In accordance with the present invention, the disadvantages of capacitor-discharge ignition systems as discussed above have been overcome. The system of the present invention operates with a low peak input current so that the noise associated with the input current is reduced, eliminating the need for costly electrolytic filter capacitors. The system of the present invention is thus more efficient, less costly and can operate at higher allowable ambient temperatures.

The system of the present invention includes an ignition coil driven by the discharge of a load capacitor. A transformer is provided having a center tapped primary winding and a secondary winding that is coupled to the load capacitor for charging the load capacitor. The primary winding of the transformer is driven by complimentary square waves, the frequency of which varies linearly with the voltage of the battery powering the system so as to provide an input current to the primary that has a substantially constant peak amplitude despite variations in the battery voltage. The system of the present invention therefore can operate over a five-to-one range of voltages to avoid problems with transformer saturation and to avoid excessive current in the power semiconductors.

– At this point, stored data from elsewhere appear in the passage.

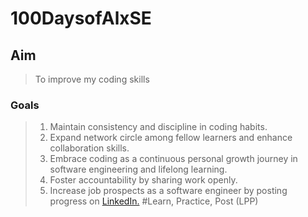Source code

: # 100DaysofAlxSE
## Aim
> To improve my coding skills
### Goals 
> 1. Maintain consistency and discipline in coding habits. 
> 2. Expand network circle among fellow learners and enhance collaboration skills. 
> 3. Embrace coding as a continuous personal growth journey in software engineering and lifelong learning. 
> 4. Foster accountability by sharing work openly. 
> 5. Increase job prospects as a software engineer by posting progress on [LinkedIn.](https://www.linkedin.com/in/christopher-morara-746610124/) 
> #Learn, Practice, Post (LPP)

The system further includes a circuit for doubling the voltage produced by the transformer so as to double the magnitude of the voltage stored by the load capacitor.

In addition, the secondary winding of the transformer floats, i.e. it is not connected directly to ground so that there is no direct current path from the load capacitor to the spark electrode.

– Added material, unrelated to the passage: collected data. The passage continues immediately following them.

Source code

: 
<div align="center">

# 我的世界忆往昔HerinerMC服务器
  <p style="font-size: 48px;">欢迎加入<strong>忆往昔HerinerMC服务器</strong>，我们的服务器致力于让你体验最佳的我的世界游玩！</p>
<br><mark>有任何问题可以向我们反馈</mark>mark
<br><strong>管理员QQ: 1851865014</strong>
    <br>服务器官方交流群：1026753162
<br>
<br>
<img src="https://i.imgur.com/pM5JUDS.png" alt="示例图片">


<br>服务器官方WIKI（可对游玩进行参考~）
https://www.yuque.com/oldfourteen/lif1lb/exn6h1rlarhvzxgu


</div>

A feedback circuit is further provided, the circuit being responsive to the occurrence of an ignition spark produced by driving the ignition coil in response to the discharge of the load capacitor for preventing further discharge of the load capacitor so as to conserve the charge thereon and to delay subsequent recharging of the load capacitor to reduce inrush currents.

Other features and advantages of the invention will be apparent from the following description taken in connection with the accompanying drawings wherein:

FIG. 1 is a block diagram of the ignition circuit of the present invention;

FIG. 2 is a schematic diagram of the ignition circuit of FIG. 1; and

FIG. 3 is a schematic of the spark sensor of the present invention.

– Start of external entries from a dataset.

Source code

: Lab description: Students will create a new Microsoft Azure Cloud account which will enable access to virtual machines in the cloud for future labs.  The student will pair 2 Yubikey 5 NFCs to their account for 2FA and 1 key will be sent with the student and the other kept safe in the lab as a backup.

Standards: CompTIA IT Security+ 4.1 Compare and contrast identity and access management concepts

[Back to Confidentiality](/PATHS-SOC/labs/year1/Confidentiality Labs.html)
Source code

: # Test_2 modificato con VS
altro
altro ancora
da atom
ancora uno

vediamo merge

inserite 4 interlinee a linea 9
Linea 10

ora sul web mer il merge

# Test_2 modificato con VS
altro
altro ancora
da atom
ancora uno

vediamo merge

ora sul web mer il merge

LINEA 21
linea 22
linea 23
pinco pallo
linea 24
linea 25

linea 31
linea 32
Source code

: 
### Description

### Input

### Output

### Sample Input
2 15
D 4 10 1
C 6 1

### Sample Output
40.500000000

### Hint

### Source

A capacitor-discharge ignition circuit 9 for an internal-combustion engine as shown in FIG. 1 includes a driver circuit 10 which generates a voltage at a suitable level to drive an ignition coil 12 for producing an ignition spark at a spark plug 14. The driver circuit includes a center-tapped, step-up transformer 32 that is responsive to a pair of complimentary pulse trains 20 and 22 generated by an oscillator 16 for producing an output voltage the magnitude of which is doubled by a voltage doubler 34 and stored in a load capacitor 36.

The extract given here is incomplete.